** WHAT YOU ARE ASKED TO DO **
Return all of the data exactly, with nothing left out but the pictures.
*** Opening EXTRACTED MATERIAL ***
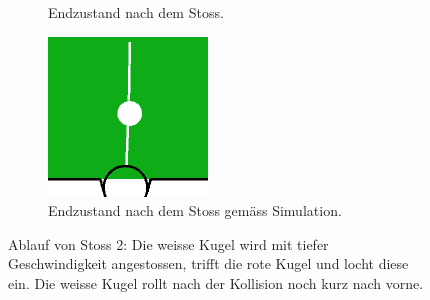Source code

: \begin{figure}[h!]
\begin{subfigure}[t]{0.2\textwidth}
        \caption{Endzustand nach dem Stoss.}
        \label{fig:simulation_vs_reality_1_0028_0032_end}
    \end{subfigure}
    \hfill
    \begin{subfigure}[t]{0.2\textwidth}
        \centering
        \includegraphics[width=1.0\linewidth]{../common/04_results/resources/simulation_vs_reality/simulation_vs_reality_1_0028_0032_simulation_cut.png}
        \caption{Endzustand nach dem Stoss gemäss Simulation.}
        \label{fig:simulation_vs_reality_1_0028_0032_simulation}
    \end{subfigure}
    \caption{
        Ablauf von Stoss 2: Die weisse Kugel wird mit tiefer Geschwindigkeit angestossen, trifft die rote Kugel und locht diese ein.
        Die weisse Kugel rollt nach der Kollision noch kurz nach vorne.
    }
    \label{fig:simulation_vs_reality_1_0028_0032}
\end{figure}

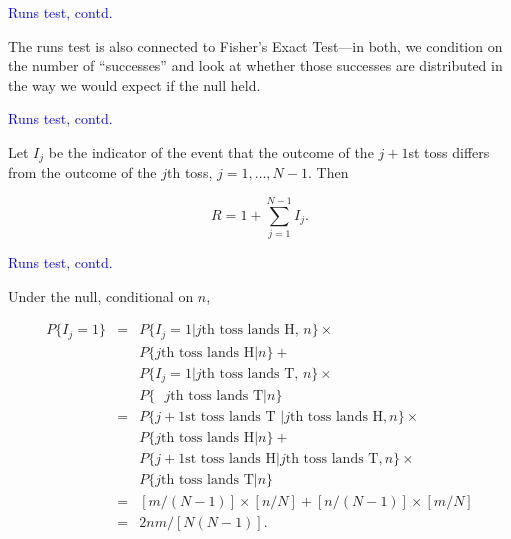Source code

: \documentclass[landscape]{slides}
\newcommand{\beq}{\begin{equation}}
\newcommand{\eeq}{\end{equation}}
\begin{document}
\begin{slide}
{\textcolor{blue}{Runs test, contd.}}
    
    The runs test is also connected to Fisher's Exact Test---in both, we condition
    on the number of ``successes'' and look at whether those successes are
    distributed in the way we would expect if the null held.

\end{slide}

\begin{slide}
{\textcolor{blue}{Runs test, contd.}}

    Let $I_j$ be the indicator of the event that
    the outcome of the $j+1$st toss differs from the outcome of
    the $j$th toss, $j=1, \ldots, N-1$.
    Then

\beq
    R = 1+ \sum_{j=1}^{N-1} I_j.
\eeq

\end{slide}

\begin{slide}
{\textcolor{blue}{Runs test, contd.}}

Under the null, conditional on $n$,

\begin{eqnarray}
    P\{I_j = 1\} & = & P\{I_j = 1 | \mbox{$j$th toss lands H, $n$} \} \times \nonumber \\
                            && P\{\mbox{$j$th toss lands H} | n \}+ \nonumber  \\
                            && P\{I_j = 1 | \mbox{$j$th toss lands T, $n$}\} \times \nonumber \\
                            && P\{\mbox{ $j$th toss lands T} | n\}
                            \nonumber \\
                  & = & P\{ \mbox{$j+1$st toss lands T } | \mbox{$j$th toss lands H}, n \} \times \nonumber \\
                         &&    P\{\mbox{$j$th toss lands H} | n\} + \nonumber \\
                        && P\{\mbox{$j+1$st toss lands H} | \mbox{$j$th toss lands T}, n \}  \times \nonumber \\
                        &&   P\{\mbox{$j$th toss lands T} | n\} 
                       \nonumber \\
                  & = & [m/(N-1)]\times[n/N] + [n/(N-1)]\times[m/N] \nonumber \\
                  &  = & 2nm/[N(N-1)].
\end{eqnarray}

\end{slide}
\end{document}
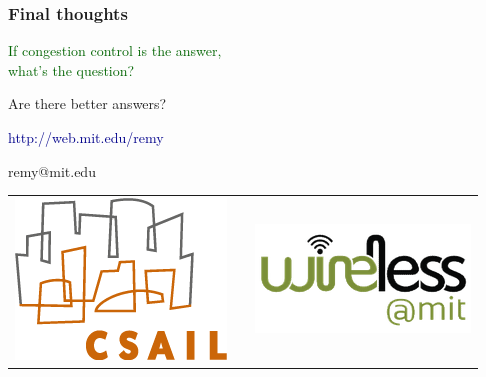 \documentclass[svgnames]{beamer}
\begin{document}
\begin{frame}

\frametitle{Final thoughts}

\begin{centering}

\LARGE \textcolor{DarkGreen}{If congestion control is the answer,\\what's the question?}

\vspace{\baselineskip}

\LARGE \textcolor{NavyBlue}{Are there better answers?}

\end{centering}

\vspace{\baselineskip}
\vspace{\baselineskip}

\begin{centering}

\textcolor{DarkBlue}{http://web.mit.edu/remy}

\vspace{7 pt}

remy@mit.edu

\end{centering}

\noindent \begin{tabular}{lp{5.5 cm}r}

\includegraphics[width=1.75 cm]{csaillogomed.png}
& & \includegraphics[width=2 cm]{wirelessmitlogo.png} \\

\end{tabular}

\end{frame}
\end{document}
*** Closing EXTRACTED MATERIAL ***
** EXERCISE RESULT **
Source code

: \begin{figure}[h!]
\begin{subfigure}[t]{0.2\textwidth}
        \caption{Endzustand nach dem Stoss.}
        \label{fig:simulation_vs_reality_1_0028_0032_end}
    \end{subfigure}
    \hfill
    \begin{subfigure}[t]{0.2\textwidth}
        \centering
        \includegraphics[width=1.0\linewidth]{../common/04_results/resources/simulation_vs_reality/simulation_vs_reality_1_0028_0032_simulation_cut.png}
        \caption{Endzustand nach dem Stoss gemäss Simulation.}
        \label{fig:simulation_vs_reality_1_0028_0032_simulation}
    \end{subfigure}
    \caption{
        Ablauf von Stoss 2: Die weisse Kugel wird mit tiefer Geschwindigkeit angestossen, trifft die rote Kugel und locht diese ein.
        Die weisse Kugel rollt nach der Kollision noch kurz nach vorne.
    }
    \label{fig:simulation_vs_reality_1_0028_0032}
\end{figure}

Source code

: \documentclass[landscape]{slides}
\newcommand{\beq}{\begin{equation}}
\newcommand{\eeq}{\end{equation}}
\begin{document}
\begin{slide}
{\textcolor{blue}{Runs test, contd.}}
    
    The runs test is also connected to Fisher's Exact Test---in both, we condition
    on the number of ``successes'' and look at whether those successes are
    distributed in the way we would expect if the null held.

\end{slide}

\begin{slide}
{\textcolor{blue}{Runs test, contd.}}

    Let $I_j$ be the indicator of the event that
    the outcome of the $j+1$st toss differs from the outcome of
    the $j$th toss, $j=1, \ldots, N-1$.
    Then

\beq
    R = 1+ \sum_{j=1}^{N-1} I_j.
\eeq

\end{slide}

\begin{slide}
{\textcolor{blue}{Runs test, contd.}}

Under the null, conditional on $n$,

\begin{eqnarray}
    P\{I_j = 1\} & = & P\{I_j = 1 | \mbox{$j$th toss lands H, $n$} \} \times \nonumber \\
                            && P\{\mbox{$j$th toss lands H} | n \}+ \nonumber  \\
                            && P\{I_j = 1 | \mbox{$j$th toss lands T, $n$}\} \times \nonumber \\
                            && P\{\mbox{ $j$th toss lands T} | n\}
                            \nonumber \\
                  & = & P\{ \mbox{$j+1$st toss lands T } | \mbox{$j$th toss lands H}, n \} \times \nonumber \\
                         &&    P\{\mbox{$j$th toss lands H} | n\} + \nonumber \\
                        && P\{\mbox{$j+1$st toss lands H} | \mbox{$j$th toss lands T}, n \}  \times \nonumber \\
                        &&   P\{\mbox{$j$th toss lands T} | n\} 
                       \nonumber \\
                  & = & [m/(N-1)]\times[n/N] + [n/(N-1)]\times[m/N] \nonumber \\
                  &  = & 2nm/[N(N-1)].
\end{eqnarray}

\end{slide}
\end{document}
 \documentclass[svgnames]{beamer}
\begin{document}
\begin{frame}

\frametitle{Final thoughts}

\begin{centering}

\LARGE \textcolor{DarkGreen}{If congestion control is the answer,\\what's the question?}

\vspace{\baselineskip}

\LARGE \textcolor{NavyBlue}{Are there better answers?}

\end{centering}

\vspace{\baselineskip}
\vspace{\baselineskip}

\begin{centering}

\textcolor{DarkBlue}{http://web.mit.edu/remy}

\vspace{7 pt}

remy@mit.edu

\end{centering}

\noindent \begin{tabular}{lp{5.5 cm}r}

\includegraphics[width=1.75 cm]{csaillogomed.png}
& & \includegraphics[width=2 cm]{wirelessmitlogo.png} \\

\end{tabular}

\end{frame}
\end{document}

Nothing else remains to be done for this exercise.